David Isaacson, senior product marketing manager at Oslo, Norway-based FAST said its core product, Enterprise Search Platform (ESP), was itself initially developed for deployment on mobile networks, with Finnish handset manufacture Nokia as a partner in the early stages of R&D. Nokia dropped out a year into the project, however, and ESP was repositioned as a generic search technology, he explained.

Development of mobile search continued, however, and indeed, a custom version of mSearch has been Vodafone Group’s worldwide search solution for the last two years, he went on. Now we’ve productized the technology and are aiming it at three target markets: carriers, content providers and the enterprise market.

The primary challenge faced by FAST was the small form factors of mobile devices, which require specially tailored content. In reality, the reason it has not launched the product earlier was market conditions rather than technology, Isaacson acknowledged.
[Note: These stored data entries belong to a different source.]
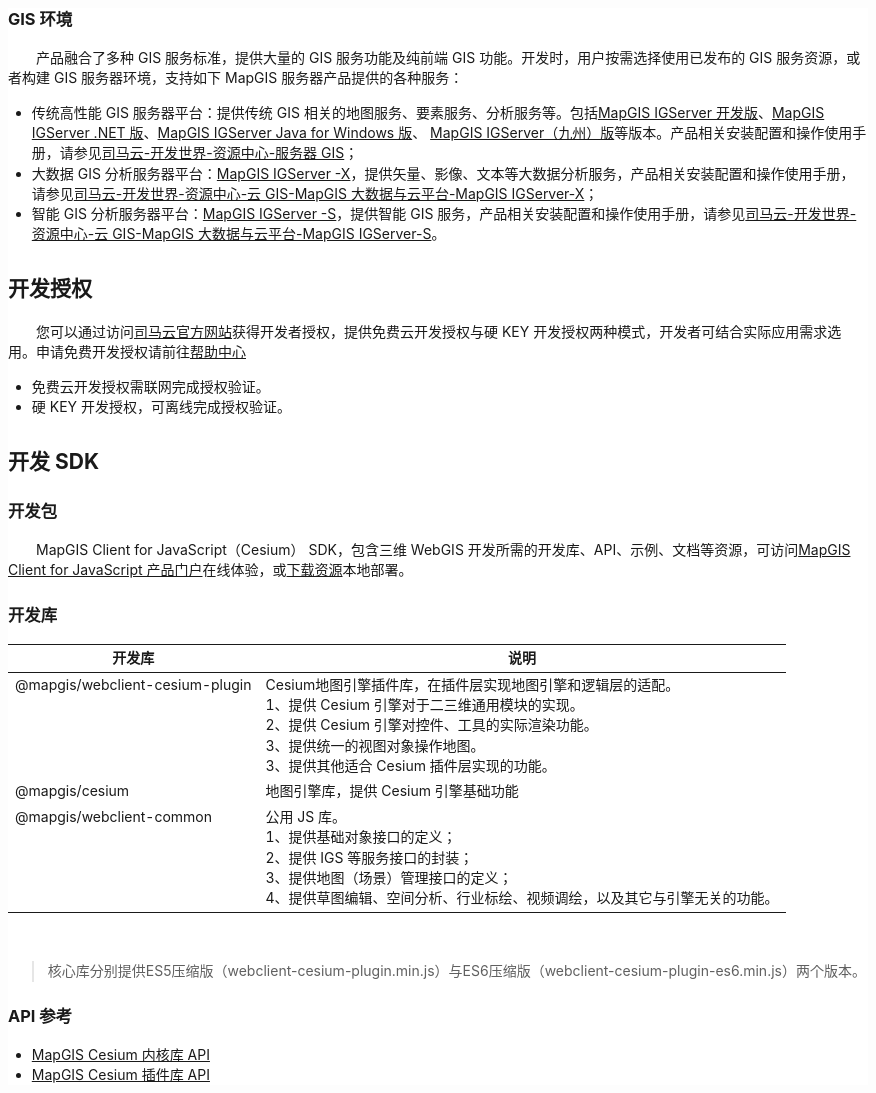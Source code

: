 ### GIS 环境

&ensp;&ensp;&ensp;&ensp;产品融合了多种 GIS 服务标准，提供大量的 GIS 服务功能及纯前端 GIS 功能。开发时，用户按需选择使用已发布的 GIS 服务资源，或者构建 GIS 服务器环境，支持如下 MapGIS 服务器产品提供的各种服务：

- 传统高性能 GIS 服务器平台：提供传统 GIS 相关的地图服务、要素服务、分析服务等。包括<a href="http://smaryun.com/dev/download_detail.html#/download689" targer="_blank">MapGIS IGServer 开发版</a>、<a href="http://www.smaryun.com/goods.php?id=2229" targer="_blank">MapGIS IGServer .NET 版</a>、<a href="http://www.smaryun.com/goods.php?id=3333" targer="_blank">MapGIS IGServer Java for Windows 版</a>、 <a href="http://smaryun.com/goods.php?id=3193" targer="_blank">MapGIS IGServer（九州）版</a>等版本。产品相关安装配置和操作使用手册，请参见<a href="http://www.smaryun.com/dev/service-space/resource?from=1#/node_id75" targer="_blank">司马云-开发世界-资源中心-服务器 GIS</a>；
- 大数据 GIS 分析服务器平台：<a href="http://www.smaryun.com/goods.php?id=2558" targer="_blank">MapGIS IGServer -X</a>，提供矢量、影像、文本等大数据分析服务，产品相关安装配置和操作使用手册，请参见<a href="http://www.smaryun.com/dev/service-space/resource?from=1#/node_id172" targer="_blank">司马云-开发世界-资源中心-云 GIS-MapGIS 大数据与云平台-MapGIS IGServer-X</a>；
- 智能 GIS 分析服务器平台：<a href="http://www.smaryun.com/goods.php?id=2558" targer="_blank">MapGIS IGServer -S</a>，提供智能 GIS 服务，产品相关安装配置和操作使用手册，请参见<a href="http://www.smaryun.com/dev/service-space/resource?from=1#/node_id187" targer="_blank">司马云-开发世界-资源中心-云 GIS-MapGIS 大数据与云平台-MapGIS IGServer-S</a>。

## 开发授权

&ensp;&ensp;&ensp;&ensp;您可以通过访问<a href="http://www.smaryun.com/" targer="_blank">司马云官方网站</a>获得开发者授权，提供免费云开发授权与硬 KEY 开发授权两种模式，开发者可结合实际应用需求选用。申请免费开发授权请前往<a href="http://smaryun.com/helper.php#/16" targer="_blank">帮助中心</a>

- 免费云开发授权需联网完成授权验证。
- 硬 KEY 开发授权，可离线完成授权验证。

## 开发 SDK

### 开发包

&ensp;&ensp;&ensp;&ensp;MapGIS Client for JavaScript（Cesium） SDK，包含三维 WebGIS 开发所需的开发库、API、示例、文档等资源，可访问<a href="http://192.168.82.91:8086/#/index" target="_blank">MapGIS Client for JavaScript 产品门户</a>在线体验，或<a a href="#download">下载资源</a>本地部署。

### 开发库

| 开发库                          | 说明                                                         |
| ------------------------------- | ------------------------------------------------------------ |
| @mapgis/webclient-cesium-plugin | Cesium地图引擎插件库，在插件层实现地图引擎和逻辑层的适配。<br />1、提供 Cesium 引擎对于二三维通用模块的实现。<br />2、提供 Cesium 引擎对控件、工具的实际渲染功能。<br />3、提供统一的视图对象操作地图。<br />3、提供其他适合 Cesium 插件层实现的功能。 |
| @mapgis/cesium                  | 地图引擎库，提供 Cesium 引擎基础功能                         |
| @mapgis/webclient-common        | 公用 JS 库。<br />1、提供基础对象接口的定义；<br />2、提供 IGS 等服务接口的封装；<br />3、提供地图（场景）管理接口的定义；<br />4、提供草图编辑、空间分析、行业标绘、视频调绘，以及其它与引擎无关的功能。 |

<br>

> 核心库分别提供ES5压缩版（webclient-cesium-plugin.min.js）与ES6压缩版（webclient-cesium-plugin-es6.min.js）两个版本。

### API 参考

- <a href="http://192.168.82.91:8086/static/modules/cesium/api/cesium/index.html" target="_blank">MapGIS Cesium 内核库 API</a>
- <a href="http://192.168.82.91:8086/static/modules/cesium/api/cesium-mapgis/index.html" target="_blank">MapGIS Cesium 插件库 API</a>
There are two components to the offering. First is Portal Search, which looks only within an operator’s wall garden of content, i.e. where it has relationships in place with content providers and is deriving revenue from them. The second is Mobile Web, where the subscriber is allowed out onto the open web and is thus searching for content whether or not the provider is in a relationship with the carrier. Operators who are allowing subscribers outside the walled garden are often now doing so at a more expensive rate than within it, so mSearch can help the carrier manage the transition, Isaacson argued.

As for charging, FAST was reluctant to go into details, but did explain that Portal Search is licensed in a classic enterprise software model, whereas Mobile Web is on a cost-per-thousand-searches basis.

Isaacson said he expected competition for mSearch to come not from Autonomy or Verity, but rather the big search developers for the public internet such as Google and Yahoo!. He noted, though: Will the telcos want to team up with them, only to find that down the road the search brand will become more visible than the carrier’s?